音部で「壁打ち」 – あなたの質問に答えます。 #36

クリエイティブの良し悪しを判断する基準とは? 広告効果をアップする必須知識【音部で壁打ち】

前回の記事:
P&G出身者ばかり? マーケティング業界で成長し、プレゼンスを上げるための考え方
 

消費者アンケートをどう生かす?

 

【質問】

クリエイティブを決める時に、消費者アンケートをとってから決めるべきだと思いますか?音部さんはクリエイティブ案を決める時にはどのような点に気を付けて判断していますか?

当社は一定の量を発信するクリエイティブ表現については、消費者アンケートをとって進めています。個人的な感覚なのですが、「ニーズの顕在化しているワード」や「モデルさんがかわいく写っているもの」に高い評価がついて、消費者の期待を超えるクリエイティブが出て来づらいのではないかと、いつも悩んでおります。クリエイティブ案はどのように評価すべきでしょう。

 春の新製品の季節になると、パッケージや製品を刷新したり、あわせて新しい広告を作ったり、新しい施策を立案するといった活動が増えます。シェアを大きく獲得する理由となり、自身の成長も感じやすいので、忙しくありつつ有意義なプロジェクトになることが多そうです。うまく成功させるために、各活動が期待通りに機能するよう、事前に準備しておくことはとても大事です。
 

3種類のKPIを考える


 広告や販促施策などの各種マーケティング活動のうち、重要なものについてKPIを設定し、効果測定をすることがあります。KPIを計測することで「計画が予定通りに進行しているか、否か」を知るだけでなく、「どのように改善すべきか」という示唆が得られると、持続的な改善や成長につながっていきます。

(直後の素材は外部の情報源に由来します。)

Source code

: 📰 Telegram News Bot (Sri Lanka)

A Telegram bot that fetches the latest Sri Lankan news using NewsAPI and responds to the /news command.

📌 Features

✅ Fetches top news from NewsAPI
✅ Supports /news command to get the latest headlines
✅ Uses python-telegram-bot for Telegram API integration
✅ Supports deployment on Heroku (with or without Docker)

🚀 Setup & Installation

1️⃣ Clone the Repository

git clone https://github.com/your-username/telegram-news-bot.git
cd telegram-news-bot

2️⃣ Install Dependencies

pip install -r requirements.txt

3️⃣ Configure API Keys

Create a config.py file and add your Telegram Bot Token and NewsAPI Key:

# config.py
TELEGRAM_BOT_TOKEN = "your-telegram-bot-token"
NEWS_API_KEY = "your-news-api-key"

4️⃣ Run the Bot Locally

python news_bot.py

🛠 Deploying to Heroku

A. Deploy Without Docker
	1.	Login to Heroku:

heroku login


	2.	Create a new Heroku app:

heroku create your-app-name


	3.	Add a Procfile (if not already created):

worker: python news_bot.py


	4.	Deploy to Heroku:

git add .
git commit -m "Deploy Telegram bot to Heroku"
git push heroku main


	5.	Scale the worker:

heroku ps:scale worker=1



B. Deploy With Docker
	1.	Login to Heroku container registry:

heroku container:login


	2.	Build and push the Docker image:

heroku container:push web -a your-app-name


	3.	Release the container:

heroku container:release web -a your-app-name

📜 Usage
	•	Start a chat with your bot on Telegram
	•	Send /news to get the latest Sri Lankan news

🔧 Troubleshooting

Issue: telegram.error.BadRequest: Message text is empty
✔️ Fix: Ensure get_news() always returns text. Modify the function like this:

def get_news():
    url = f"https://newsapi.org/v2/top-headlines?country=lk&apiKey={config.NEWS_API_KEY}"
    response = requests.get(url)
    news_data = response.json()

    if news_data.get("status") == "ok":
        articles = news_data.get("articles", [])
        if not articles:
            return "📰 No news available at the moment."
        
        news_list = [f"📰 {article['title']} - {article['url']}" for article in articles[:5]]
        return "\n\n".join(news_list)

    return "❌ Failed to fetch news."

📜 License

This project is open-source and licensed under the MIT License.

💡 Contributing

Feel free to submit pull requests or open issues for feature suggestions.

 そして、実践的にはKPIは3種類に分類できると思われます。すなわち、①「消費者のパーセプション(認識)や行動の変化の度合い」に関する指標、②メッセージが受容される度合いや施策の魅力度など「知覚刺激の質」に関する指標、そして③メディアプランの内容や実際の投下量、施策などの展開率や配荷率など「知覚刺激の量や頻度、到達度合い」といった活動の量に関する指標の3つです。

 ①は消費者の変化についての効果測定ですが、一般的には、パーセプションの変化を計測するより、行動変化を知る方が時間も労力も少なくすみます。消費者が買いたい気持ちになったかどうかを知るためには調査が必要ですが、買ったかどうかは行動結果の観察だけで把握できるからです。いずれの場合でも、ここでは消費者の変化を理解します。マーケティングはいずれ消費者のパーセプションに影響していく必要があるので、これがもっとも重要なKPIであり効果測定です。問題は、そのための費用や時間などの労力が多めにかかることに加え、実際に市場ですでに起きた(あるいは起きなかった)変化であるという点です。結果を受けて強化や修正はできますが、事後的になってしまいます。

 そこで、実際に市場に投入する前に、打ち手を評価し事前に最適化しようと、②や③が考案されました。放送や配信の前に広告や動画クリエイティブの評価をしたり、媒体計画を吟味することで、最初から高い成功率を実現しようという考え方です。



 消費者のパーセプションの変化を促すためにコミュニケーションでメッセージを届けたり、販促施策でブランド体験を届けたりするためには、それぞれの活動は「クリエイティブ表現と媒体」や「施策内容と実施計画」が必要です。抽象化すると、これらのマーケティング活動は「知覚刺激」と「メディア」で構成されています。例えるなら、クリエイティブや施策内容などの知覚刺激は消費者に送り届ける「荷物」で、媒体や実施計画といった知覚刺激のメディアはその「配達方法」です。消費者の変化をうながすためには、質の高い「荷物」を用意しつつ、その荷物を配達するのに最適な「配達手段」を考えなくてはなりません。

 余談ですが、「今回のプロジェクトではテレビ広告をやります」などと「配達手段」からマーケティング活動を立案することがあるかもしれません。この場合、手段が目的化しがちなので注意しましょう。誰かにプレゼントを送るとき、「今回のギフトはクール便で送ります」という配達手段から考えることは少ないと思います。「肉好きな友人」に喜んでもらうために、「美味しいローストビーフ」を送ろうと思ったら、配達手段は「クール便」になった、という順番が多そうです。例外はありますが、マーケティングでも考える手順は同じです。